If one chooses to believe in the insane ideals of another, does that make them insane, as well?

At the risk of revealing more about my personal life than I most likely should, I'll start off by saying that I'm well acquainted with the concept of insanity. Moreover, I'm well-versed in the reality of insanity brought on by a nervous breakdown. Having seen first hand what years' worth of repressed memories and emotions will do to a person's mental state, I believe I have enough experience to grasp the differences between psychological instability and outright lunacy. I've seen a lot of both. So, from that perspective, I think I can say with a pretty good accuracy that Sephiroth, formerly the human female, Yomi Isayama, never quite reached the latter.

Oh, she was quite unstable, I won't argue that. Homicidal, delusional, and with a Messiah complex the size of a star, yes, but one can be all of those things without being clinically insane. Sephiroth, if you recall, still seemed quite lucid and capable of rational thought throughout the course of the story. Granted, there's the mention of devouring her fellow Angels and God himself to become a Goddess herself and create life as she deems fit, but those ideas weren't a product of her own mind, and therefore could be attributed to outside manipulation, which brings me back to my first question.

If one chooses to believe in the insane ideals of another, does that make them insane, as well?

That in and of itself is an oxymoron.

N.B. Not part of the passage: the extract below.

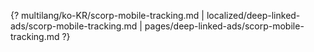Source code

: {? multilang/ko-KR/scorp-mobile-tracking.md | localized/deep-linked-ads/scorp-mobile-tracking.md | pages/deep-linked-ads/scorp-mobile-tracking.md ?}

One can't come to a conscious decision to believe what someone tells them and be completely beyond rational thought. Willfully deluding one's self into believing what someone tells them, illogical or not, doesn't make them insane; it just makes them gullible. Sephiroth, for all her iron will, had gullibilityin abundance.

Imagine for a moment; put yourself in the position of that lesbian-obsessed otaku. Your perfectly normal family got eaten by mechanical monsters brought to life by suffering souls. A greedy fascist of a national President runs your life just like he does his business, dictating where you go, what you do, and even who you are. You know that he nor anyone else cares anything for you, beyond what you can offer them. You know that you're far from normal, that you're very different somehow, but that's no reason for everyone to treat you the way they do. You're human, right?

What if you weren't?

What if you were exactly what everyone treated you as? You were a lab rat now, a walking monster who broke her tight leash. You have nothing now. You are nothing. Imagine for a moment, just how much would that fuck with your sense of self?

Then, like an angel, four presences comes swooping down in your darkest hour. They tell you what you've always been yearning to hear; you're special, you're better then they are, they don't deserve you, they should pay for all the suffering they've made you and everyone else endure, and most importantly, that you're loved. You're not a freak, you're not a monster, or a walking weapon; you're something beautiful that's been buried and exploited by those who have harmed you so much in the past. They need to pay, and pay dearly, and then, then, you can recreate this beautiful society that you came from-recreate their wonderful, peaceful world where you don't have to worry about being abused and abandoned. You'll be loved for all eternity, and it will help you get all of that, if you just free her from the prison they've put her in. Just help her, and love her the way she loves you.

'Crazy' is an easy way out; a one-size-fits-all description of anyone and anything that is odd or disturbing in nature. Sephiroth was indeed odd, disturbing, and most likely psychopathic, but she wasn't insane.

She was a Grade-A sucker.

If one chooses to believe in the insane ideals of another, does that make them insane, as well?

Maybe, maybe not. But in the end, as is always the case, it probably doesn't make a difference. The poor little bitch.